Hello Lewisner
You mentioned in an earlier post about getting to grips with a DEM route.
Here is part of my County Durham route, generated in TransDEM, in the vicinity of Ryhope colliery Junction and Ryhope Grange Junction.
A range of screenshots follow from a route in the early days of progress.
There remains an immense amount of work to do here, especially relating to scenery.
A Raven D Class 4-4-4T on the Leeds Northern Up line heading for Ryhope East station.
It is a 3-set of elliptical roof 49ft ordinary bogie carriages with a strenghener added at its head. It is an older arc roof 49 ft ordinary bogie originally built for the North Tyneside passenger service.
In the background a coal train comes off the Ryhope and Silksworth Colliery branch to join the Sunderland and Hartlepool Down line towards Ryhope Grange Junction, bound for Sunderland docks via the Hendon branch.

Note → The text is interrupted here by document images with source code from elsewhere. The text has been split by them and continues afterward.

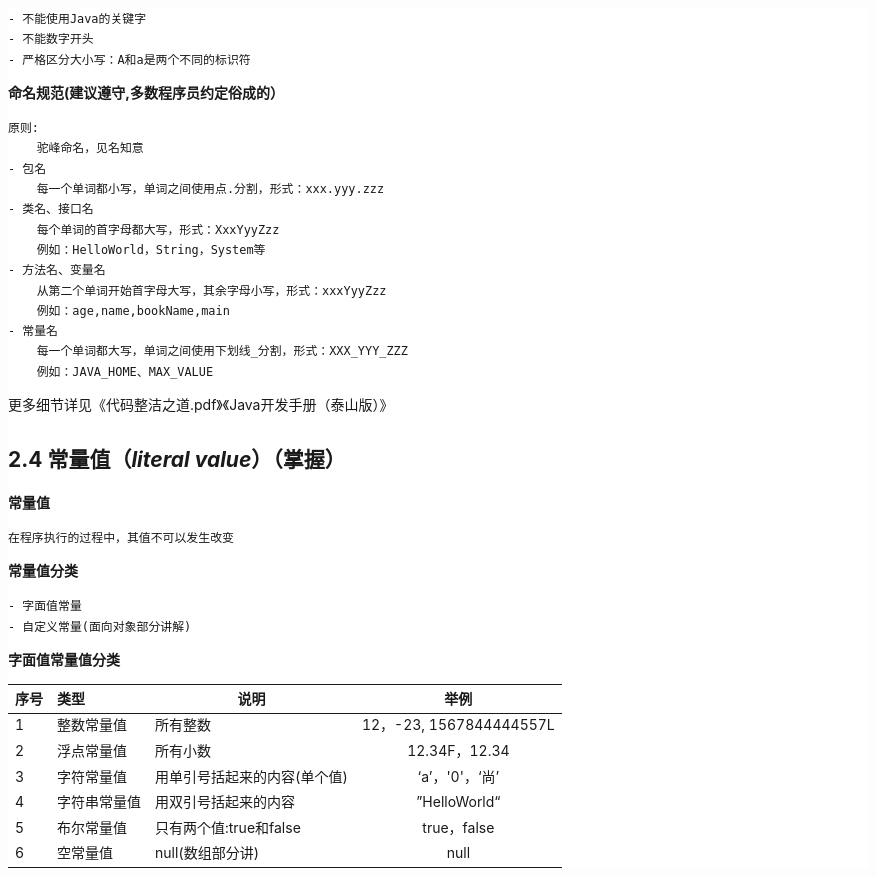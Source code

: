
 ``` tex
- 不能使用Java的关键字
- 不能数字开头
- 严格区分大小写：A和a是两个不同的标识符
```

**命名规范(建议遵守,多数程序员约定俗成的）**

```tex
原则:
	驼峰命名，见名知意
- 包名
	每一个单词都小写，单词之间使用点.分割，形式：xxx.yyy.zzz
- 类名、接口名
	每个单词的首字母都大写，形式：XxxYyyZzz
	例如：HelloWorld，String，System等
- 方法名、变量名
	从第二个单词开始首字母大写，其余字母小写，形式：xxxYyyZzz
	例如：age,name,bookName,main
- 常量名
	每一个单词都大写，单词之间使用下划线_分割，形式：XXX_YYY_ZZZ
	例如：JAVA_HOME、MAX_VALUE
```

更多细节详见《代码整洁之道.pdf》《Java开发手册（泰山版）》



## 2.4 常量值（*literal value*）（掌握）

**常量值**

```tex
在程序执行的过程中，其值不可以发生改变
```

**常量值分类**

```tex
- 字面值常量
- 自定义常量(面向对象部分讲解)
```

**字面值常量值分类**

| 序号 | 类型         | 说明                         |          举例           |
| ---- | :----------- | ---------------------------- | :---------------------: |
| 1    | 整数常量值   | 所有整数                     | 12，-23, 1567844444557L |
| 2    | 浮点常量值   | 所有小数                     |      12.34F，12.34      |
| 3    | 字符常量值   | 用单引号括起来的内容(单个值) |     ‘a’，'0'，‘尚’      |
| 4    | 字符串常量值 | 用双引号括起来的内容         |      ”HelloWorld“       |
| 5    | 布尔常量值   | 只有两个值:true和false       |       true，false       |
| 6    | 空常量值     | null(数组部分讲)             |          null           |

You can see the high ground in the distance on the left in the vicinity of Silksworth.
A shot looking over the two stations at Ryhope with the D Class heading towards Ryhope East.
Seaton Bank Top can be seen in the background on the Sunderland and Hartlepool line, which was the original NER line between the two towns.
The Raven T2 0-8-0 hauling the coal train taking the Down Sunderland and Hartlepool line.
On the loco's right, on the left side of the screenshot can be seen "the Durham Coast Line", which technically is the NER Leeds Northern branch.
As you can gather, that line started in Leeds, ran up through Ripon and Northallerton, on through Stockton to West Hartlepool.
For administrative purposes the branch ran all the way to Gateshead via Sunderland, Pelaw and Felling.
Between the two lines can be seen the headshunt which is the northern end of the loop and goods lines at Ryhope.
The T2 approaches the southern end of the Ryhope Grange Junction complex, passing over the Down end of the trailing turnout connection.
This move will initially bring the T3 from the Sunderland and Hartlepool Down line on to the Leeds Northern Down line.
Between the two lines is a spur with run around loop.
It has a facing connection from the Up Sunderland and Hartlepool with a trailing connection to the Down Leeds Northern.
My belief is that this allowed a goods or coal train from Sunderland on the Up Leeds Northern to run into the spur alongside the Up Sunderland and Hartlepool, run around it in there and then join the Down Leeds Northern.
from that point it could take either the down Hendon branch or Down Londonderry branch to take it down in to the Sunderland docks complex.
It would not block either of the running lines while the loco changed ends and could also be kept there while higher priority trains passed by.
In the background you can still make out Seaton Bank Top.
As the T2 moves through the Ryhope Grange Junction complex it takes the Down Hendon branch towards Sunderland Docks.
With the growth in weight and length of coal trains you can see that this 600 Ton coal train now technically occupies three branches, the loco on the Down Hendon, the middle of the train on the Down Leeds Northern and the brake van on the Down Sunderland and Hartlepool.
Obviously, nothing can move south along the Leeds Northern in this vicinity at the time of the shot.
Coal trains were not timetabled in the NER, they were booked as required overnight when the mineral department received the day's lifting requirements from the collieries.
Train crew literally did not know when they arrived at work exactly how much work there'd be.
Crews earned a bonus based on the amount of coal they hauled, though they were hostages to timetabled trains.
Paths were reserved in the working timetables but mineral trains were at the bottom of the pecking order operationally, despite being by far and away the biggest revenue generator.
The T2 proceeds along the Down Hendon branch, bound for the docks.
In the foreground runs the Londonderry branch, originally built by the company owned by the 3rd Marquis of Londonderry between Seaham and South Dock, where it had its own passenger terminus.
The NER eventually took it over, using most of it to form the basis of its Durham Coastal Line, with construction commencing in 1899.
The coastal line was officially the Leeds Northern branch.
I don't usually post shots with little or no scenery present, so my apolgies for that, but Lewisner, this gives you an idea of what the terrain looks like on the DEM.